> _Instructions for the task_:
Look through the entries below for the line with "(참고 : http://comganet.github.io/dp/2016/06/03/dp-1001)" and the line with "Since loan-granting decisions", then give again exactly those two lines and all lines between them, minus the pictures.

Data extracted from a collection
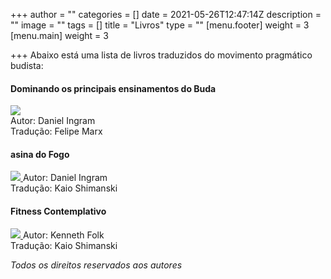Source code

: +++
author = ""
categories = []
date = 2021-05-26T12:47:14Z
description = ""
image = ""
tags = []
title = "Livros"
type = ""
[menu.footer]
weight = 3
[menu.main]
weight = 3

+++
Abaixo está uma lista de livros traduzidos do movimento pragmático budista:

#### Dominando os principais ensinamentos do Buda

[![](https://m.media-amazon.com/images/I/51smEir-otL.jpg)  
](https://dpeb.netlify.app/)
Autor: Daniel Ingram  
Tradução: Felipe Marx

#### asina do Fogo
[![](https://assets.lulu.com/cover_thumbs/1/9/19eegdd9-front-shortedge-384.jpg)  ](https://kasinadofogo.netlify.app/)
Autor: Daniel Ingram  
Tradução: Kaio Shimanski

#### Fitness Contemplativo
[![](/images/fitness-contemplativo.png)  ](https://fitness-contemplativo.netlify.app/)
Autor: Kenneth Folk  
Tradução: Kaio Shimanski

_Todos os direitos reservados aos autores_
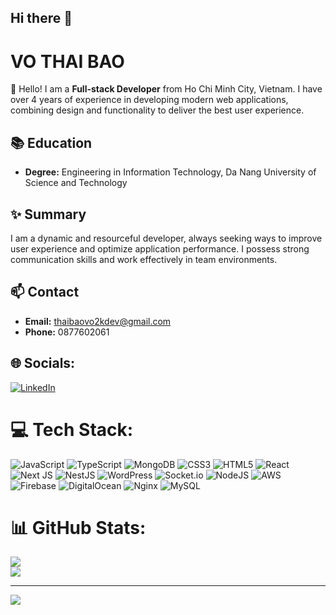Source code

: ## Hi there 👋

# VO THAI BAO

👋 Hello! I am a **Full-stack Developer** from Ho Chi Minh City, Vietnam. I have over 4 years of experience in developing modern web applications, combining design and functionality to deliver the best user experience.

## 📚 Education

- **Degree:** Engineering in Information Technology, Da Nang University of Science and Technology

## ✨ Summary

I am a dynamic and resourceful developer, always seeking ways to improve user experience and optimize application performance. I possess strong communication skills and work effectively in team environments.

## 📫 Contact

- **Email:** [thaibaovo2kdev@gmail.com](mailto:thaibaovo2k@gmail.com)
- **Phone:** 0877602061


## 🌐 Socials:
[![LinkedIn](https://img.shields.io/badge/LinkedIn-%230077B5.svg?logo=linkedin&logoColor=white)](https://www.linkedin.com/in/thaibaovo191020/) 

# 💻 Tech Stack:
![JavaScript](https://img.shields.io/badge/javascript-%23323330.svg?style=for-the-badge&logo=javascript&logoColor=%23F7DF1E) ![TypeScript](https://img.shields.io/badge/typescript-%23007ACC.svg?style=for-the-badge&logo=typescript&logoColor=white) ![MongoDB](https://img.shields.io/badge/MongoDB-%234ea94b.svg?style=for-the-badge&logo=mongodb&logoColor=white) ![CSS3](https://img.shields.io/badge/css3-%231572B6.svg?style=for-the-badge&logo=css3&logoColor=white) ![HTML5](https://img.shields.io/badge/html5-%23E34F26.svg?style=for-the-badge&logo=html5&logoColor=white) ![React](https://img.shields.io/badge/react-%2320232a.svg?style=for-the-badge&logo=react&logoColor=%2361DAFB) ![Next JS](https://img.shields.io/badge/Next-black?style=for-the-badge&logo=next.js&logoColor=white) ![NestJS](https://img.shields.io/badge/nestjs-%23E0234E.svg?style=for-the-badge&logo=nestjs&logoColor=white) ![WordPress](https://img.shields.io/badge/WordPress-%23117AC9.svg?style=for-the-badge&logo=WordPress&logoColor=white) ![Socket.io](https://img.shields.io/badge/Socket.io-black?style=for-the-badge&logo=socket.io&badgeColor=010101) ![NodeJS](https://img.shields.io/badge/node.js-6DA55F?style=for-the-badge&logo=node.js&logoColor=white) ![AWS](https://img.shields.io/badge/AWS-%23FF9900.svg?style=for-the-badge&logo=amazon-aws&logoColor=white) ![Firebase](https://img.shields.io/badge/firebase-%23039BE5.svg?style=for-the-badge&logo=firebase) ![DigitalOcean](https://img.shields.io/badge/DigitalOcean-%230167ff.svg?style=for-the-badge&logo=digitalOcean&logoColor=white) ![Nginx](https://img.shields.io/badge/nginx-%23009639.svg?style=for-the-badge&logo=nginx&logoColor=white) ![MySQL](https://img.shields.io/badge/mysql-4479A1.svg?style=for-the-badge&logo=mysql&logoColor=white)
# 📊 GitHub Stats:
![](https://github-readme-streak-stats.herokuapp.com/?user=thaibaovo2kdev&theme=dark&hide_border=false)<br/>
![](https://github-readme-stats.vercel.app/api/top-langs/?username=thaibaovo2kdev&theme=dark&hide_border=false&include_all_commits=true&count_private=true&layout=compact)

---
[![](https://visitcount.itsvg.in/api?id=thaibaovo2kdev&icon=0&color=0)](https://visitcount.itsvg.in)

<!-- Proudly created with GPRM ( https://gprm.itsvg.in ) -->
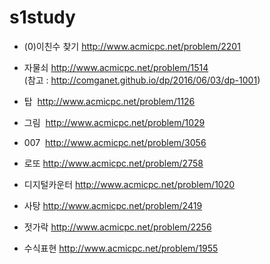# s1study

* (0)이친수 찾기 http://www.acmicpc.net/problem/2201
* 자물쇠 http://www.acmicpc.net/problem/1514  
(참고 : http://comganet.github.io/dp/2016/06/03/dp-1001)

* 탑  http://www.acmicpc.net/problem/1126
* 그림  http://www.acmicpc.net/problem/1029
* 007  http://www.acmicpc.net/problem/3056
* 로또 http://www.acmicpc.net/problem/2758
* 디지털카운터 http://www.acmicpc.net/problem/1020
* 사탕 http://www.acmicpc.net/problem/2419
* 젓가락 http://www.acmicpc.net/problem/2256
* 수식표현 http://www.acmicpc.net/problem/1955
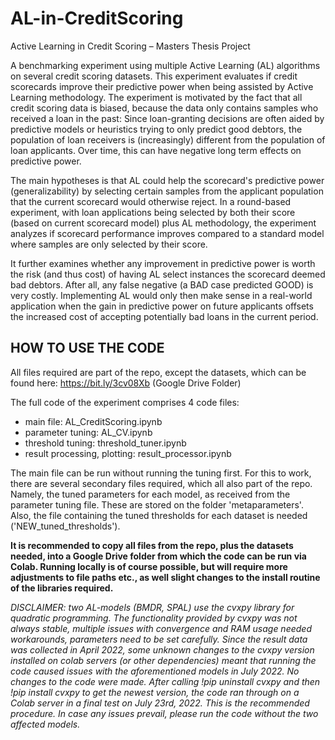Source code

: # AL-in-CreditScoring
Active Learning in Credit Scoring – Masters Thesis Project

A benchmarking experiment using multiple Active Learning (AL) algorithms on several credit scoring datasets.
This experiment evaluates if credit scorecards improve their predictive power when being assisted by Active Learning methodology. 
The experiment is motivated by the fact that all credit scoring data is biased, because the data only contains samples who received a loan in the past: 
Since loan-granting decisions are often aided by predictive models or heuristics trying to only predict good debtors, the population of loan receivers is (increasingly) different from the population of loan applicants. Over time, this can have negative long term effects on predictive power.

The main hypotheses is that AL could help the scorecard's predictive power (generalizability) by selecting certain samples from the applicant population that the current scorecard would otherwise reject. In a round-based experiment, with loan applications being selected by both their score (based on current scorecard model) plus AL methodology, the experiment analyzes if scorecard performance improves compared to a standard model where samples are only selected by their score.

It further examines whether any improvement in predictive power is worth the risk (and thus cost) of having AL select instances the scorecard deemed bad debtors. After all, any false negative (a BAD case predicted GOOD) is very costly. Implementing AL would only then make sense in a real-world application when the gain in predictive power on future applicants offsets the increased cost of accepting potentially bad loans in the current period.


## HOW TO USE THE CODE
All files required are part of the repo, except the datasets, which can be found here:
https://bit.ly/3cv08Xb (Google Drive Folder)

The full code of the experiment comprises 4 code files:
- main file: AL_CreditScoring.ipynb
- parameter tuning: AL_CV.ipynb
- threshold tuning: threshold_tuner.ipynb
- result processing, plotting: result_processor.ipynb

The main file can be run without running the tuning first. For this to work, there are several secondary files required, which all also part of the repo. Namely, the tuned parameters for each model, as received from the parameter tuning file. These are stored on the folder 'metaparameters'.
Also, the file containing the tuned thresholds for each dataset is needed ('NEW_tuned_thresholds').

**It is recommended to copy all files from the repo, plus the datasets needed, into a Google Drive folder from which the code can be run via Colab. Running locally is of course possible, but will require more adjustments to file paths etc., as well slight changes to the install routine of the libraries required.**

*DISCLAIMER: two AL-models (BMDR, SPAL) use the cvxpy library for quadratic programming. The functionality provided by cvxpy was not always stable, multiple issues with convergence and RAM usage needed workarounds, parameters need to be set carefully. Since the result data was collected in April 2022, some unknown changes to the cvxpy version installed on colab servers (or other dependencies) meant that running the code caused issues with the aforementioned models in July 2022. No changes to the code were made. After calling !pip uninstall cvxpy and then !pip install cvxpy to get the newest version, the code ran through on a Colab server in a final test on July 23rd, 2022. This is the recommended procedure. In case any issues prevail, please run the code without the two affected models.*
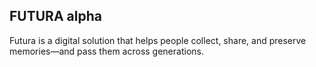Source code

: ## FUTURA alpha

Futura is a digital solution that helps people collect, share, and preserve memories—and pass them across generations.
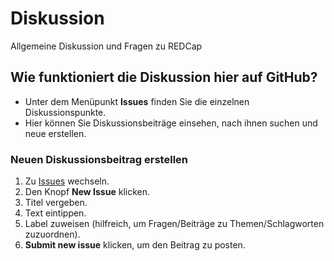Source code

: # Diskussion
Allgemeine Diskussion und Fragen zu REDCap

## Wie funktioniert die Diskussion hier auf GitHub?
- Unter dem Menüpunkt **Issues** finden Sie die einzelnen Diskussionspunkte.
- Hier können Sie Diskussionsbeiträge einsehen, nach ihnen suchen und neue erstellen.

### Neuen Diskussionsbeitrag erstellen

1. Zu [Issues](https://github.com/REDCap-German-User-Group/Diskussion/issues) wechseln.
1. Den Knopf **New Issue** klicken.
1. Titel vergeben.
1. Text eintippen.
1. Label zuweisen (hilfreich, um Fragen/Beiträge zu Themen/Schlagworten zuzuordnen).
1. **Submit new issue** klicken, um den Beitrag zu posten.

> _Exercise solution_:
(참고 : http://comganet.github.io/dp/2016/06/03/dp-1001)

* 탑  http://www.acmicpc.net/problem/1126
* 그림  http://www.acmicpc.net/problem/1029
* 007  http://www.acmicpc.net/problem/3056
* 로또 http://www.acmicpc.net/problem/2758
* 디지털카운터 http://www.acmicpc.net/problem/1020
* 사탕 http://www.acmicpc.net/problem/2419
* 젓가락 http://www.acmicpc.net/problem/2256
* 수식표현 http://www.acmicpc.net/problem/1955
Source code

: # AL-in-CreditScoring
Active Learning in Credit Scoring – Masters Thesis Project

A benchmarking experiment using multiple Active Learning (AL) algorithms on several credit scoring datasets.
This experiment evaluates if credit scorecards improve their predictive power when being assisted by Active Learning methodology. 
The experiment is motivated by the fact that all credit scoring data is biased, because the data only contains samples who received a loan in the past: 
Since loan-granting decisions are often aided by predictive models or heuristics trying to only predict good debtors, the population of loan receivers is (increasingly) different from the population of loan applicants. Over time, this can have negative long term effects on predictive power.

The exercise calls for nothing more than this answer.